Task directions :: Begin with the line that holds "[](id:que2)" and repeat each line after it exactly, ending with the last line of the listing.
*** Entries provided ***
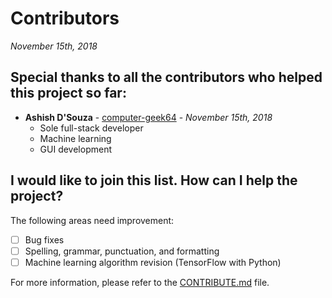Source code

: # Contributors
*November 15th, 2018*

## Special thanks to all the contributors who helped this project so far:
* **Ashish D'Souza** - [computer-geek64](https://github.com/computer-geek64/) - *November 15th, 2018*
  * Sole full-stack developer
  * Machine learning
  * GUI development

## I would like to join this list. How can I help the project?
The following areas need improvement:
- [ ] Bug fixes
- [ ] Spelling, grammar, punctuation, and formatting
- [ ] Machine learning algorithm revision (TensorFlow with Python)

For more information, please refer to the [CONTRIBUTE.md](/docs/CONTRIBUTE.md) file.
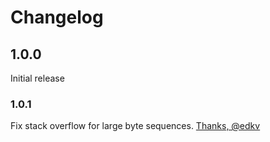 # Changelog

## 1.0.0

Initial release

### 1.0.1

Fix stack overflow for large byte sequences.
[Thanks, @edkv](https://discourse.elm-lang.org/t/base64-encoding-decoding/2693/2)
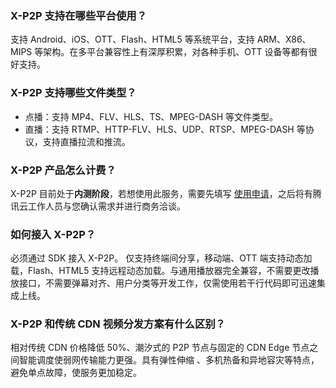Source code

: 
[](id:que1)
### X-P2P 支持在哪些平台使用？

支持 Android、iOS、OTT、Flash、HTML5 等系统平台，支持 ARM、X86、MIPS 等架构。在多平台兼容性上有深厚积累，对各种手机、OTT 设备等都有很好支持。

[](id:que2)
### X-P2P 支持哪些文件类型？
- 点播：支持 MP4、FLV、HLS、TS、MPEG-DASH 等文件类型。
- 直播：支持 RTMP、HTTP-FLV、HLS、UDP、RTSP、MPEG-DASH 等协议，支持直播拉流和推流。

[](id:que3)
### X-P2P 产品怎么计费？
X-P2P 目前处于**内测阶段**，若想使用此服务，需要先填写 [使用申请](https://cloud.tencent.com/apply/p/npwwbfakdis)，之后将有腾讯云工作人员与您确认需求并进行商务洽谈。

[](id:que4)
### 如何接入 X-P2P？
必须通过 SDK 接入 X-P2P。
仅支持终端间分享，移动端、OTT 端支持动态加载，Flash、HTML5 支持远程动态加载。与通用播放器完全兼容，不需要更改播放接口，不需要弹幕对齐、用户分类等开发工作，仅需使用若干行代码即可迅速集成上线。

[](id:que5)
### X-P2P 和传统 CDN 视频分发方案有什么区别？

相对传统 CDN 价格降低 50%、潮汐式的 P2P 节点与固定的 CDN Edge 节点之间智能调度使弱网传输能力更强。具有弹性伸缩 、多机热备和异地容灾等特点，避免单点故障，使服务更加稳定。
***
Output ::
[](id:que2)
### X-P2P 支持哪些文件类型？
- 点播：支持 MP4、FLV、HLS、TS、MPEG-DASH 等文件类型。
- 直播：支持 RTMP、HTTP-FLV、HLS、UDP、RTSP、MPEG-DASH 等协议，支持直播拉流和推流。

[](id:que3)
### X-P2P 产品怎么计费？
X-P2P 目前处于**内测阶段**，若想使用此服务，需要先填写 [使用申请](https://cloud.tencent.com/apply/p/npwwbfakdis)，之后将有腾讯云工作人员与您确认需求并进行商务洽谈。

[](id:que4)
### 如何接入 X-P2P？
必须通过 SDK 接入 X-P2P。
仅支持终端间分享，移动端、OTT 端支持动态加载，Flash、HTML5 支持远程动态加载。与通用播放器完全兼容，不需要更改播放接口，不需要弹幕对齐、用户分类等开发工作，仅需使用若干行代码即可迅速集成上线。

[](id:que5)
### X-P2P 和传统 CDN 视频分发方案有什么区别？

相对传统 CDN 价格降低 50%、潮汐式的 P2P 节点与固定的 CDN Edge 节点之间智能调度使弱网传输能力更强。具有弹性伸缩 、多机热备和异地容灾等特点，避免单点故障，使服务更加稳定。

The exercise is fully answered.